Indexes can be unique or non-unique. Unique indexes are generally used as primary keys (not always) and non-unqiue indexes contain duplications which are generally used for database access.
Clustered indexes are generally data table space forms of hashing or btree algorithms. A clustered index clusters or groups the actual data table rows of the table where the actual data rows reside in the leaf pages of the index.
A non-clustered index sets the leaf pages of the index as pointers to the data pages containing the rows in the table.
Indexes can be ordered as ascending or descending. Descending indexes are rare and are usually application specific.
The most common type of indexing algorithm is the binary search algorithm or BTREE. There are various forms or BTREE searching algorithms. Basically a binary search traverses a tree of items facilitating rapid location of a specific item within a table.
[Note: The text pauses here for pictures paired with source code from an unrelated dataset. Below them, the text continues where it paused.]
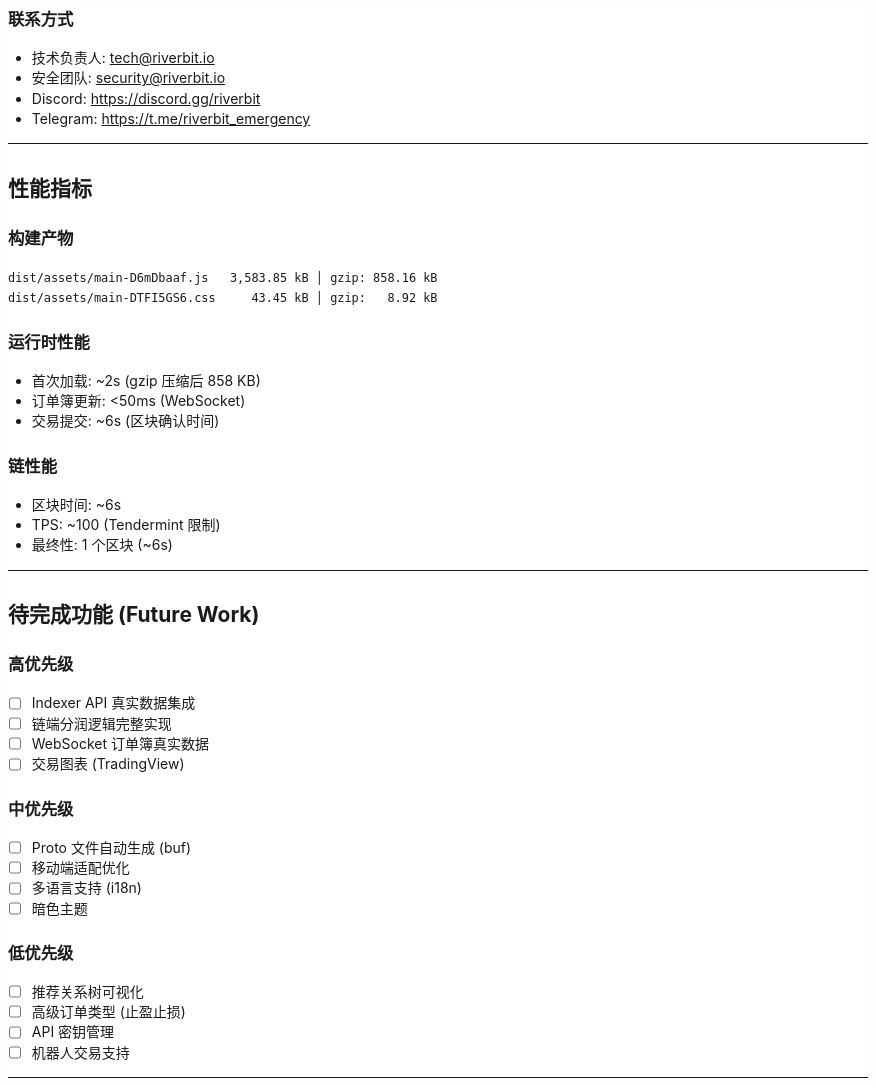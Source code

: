 ### 联系方式
- 技术负责人: tech@riverbit.io
- 安全团队: security@riverbit.io
- Discord: https://discord.gg/riverbit
- Telegram: https://t.me/riverbit_emergency

---

## 性能指标

### 构建产物
```
dist/assets/main-D6mDbaaf.js   3,583.85 kB │ gzip: 858.16 kB
dist/assets/main-DTFI5GS6.css     43.45 kB │ gzip:   8.92 kB
```

### 运行时性能
- 首次加载: ~2s (gzip 压缩后 858 KB)
- 订单簿更新: <50ms (WebSocket)
- 交易提交: ~6s (区块确认时间)

### 链性能
- 区块时间: ~6s
- TPS: ~100 (Tendermint 限制)
- 最终性: 1 个区块 (~6s)

---

## 待完成功能 (Future Work)

### 高优先级
- [ ] Indexer API 真实数据集成
- [ ] 链端分润逻辑完整实现
- [ ] WebSocket 订单簿真实数据
- [ ] 交易图表 (TradingView)

### 中优先级
- [ ] Proto 文件自动生成 (buf)
- [ ] 移动端适配优化
- [ ] 多语言支持 (i18n)
- [ ] 暗色主题

### 低优先级
- [ ] 推荐关系树可视化
- [ ] 高级订单类型 (止盈止损)
- [ ] API 密钥管理
- [ ] 机器人交易支持

---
Hashing and ISAM algorithms are also used. Generally these index construction algorithms are much faster but less versatile and are thus more applicable to static data, ie. data which is infrequently changed. A hashing algorithm will create integer values specific for particular areas or physical locations within the data within a table. Hash indexes are most efficiently created from integer columns. Use of field data types such as variable length strings and dates in hash indexes is generally very unwise do the nature of the calculation of a hash value.
The simplest form of indexing is a heap structure. Generally a heap structured index is not really an index and generally does not really aid in performance other than seperating index and table spaces. For frequently changing tables where changes are not made always as an append to the end of the table and rapid selection is not required, then heap structured indexes should be vaguely considered.
Some databases actually allow null values into index attributes. This can be dangerous. However, if the database engine will always ignore null value containing index rows then serious improvements in efficiency can be gained. Generally use of null values in indexes can increase the volume of resultant application code required to interpret those null valued attributes. Use of null valued attributes generally saves storage space. Saving of storage space will always increase efficiency. Most database engines will not allow null values into indexed attributes, especially unique primary attributes.
In general an SQL statement will attempt to match the structure of itself to an index. If no index is matched then a full table scan will be executed. A table scan is extremely inefficient for anything but the smallest of tables. Obviously if a table is read sequentially in physical order then an index is not required. A table does not always need an index. A primary key is an index. Therefore it follows that a primary index is not always required. Remember that primary keys were originally used to enforce and represent referential integrity between related tables.
Use indexes where frequent queries are performed.
Columns use in joins.
Columns used in where clauses.
Columns use in order-by clauses. Note that the order-by clause is generally executed on the subset retrieved by the where clause, not the entire data table. Therefore the order-by clause should never include the columns contained in the where clause. The only case where the order-by clause will include columns contained in the where clause is the case of the where clause not matching any index in the database.
The group-by clause can be enhanced by indexing when the range of values being grouped is small in relation to the number of rows in the table selected.
Indexes will degrade performance of inserts, updates and deletes, sometimes substantially.
Tables with a small number of rows.
Columns with a wide range of values.
Tables changed frequently and with a low amount of data access.
Columns not used in data access query select statements.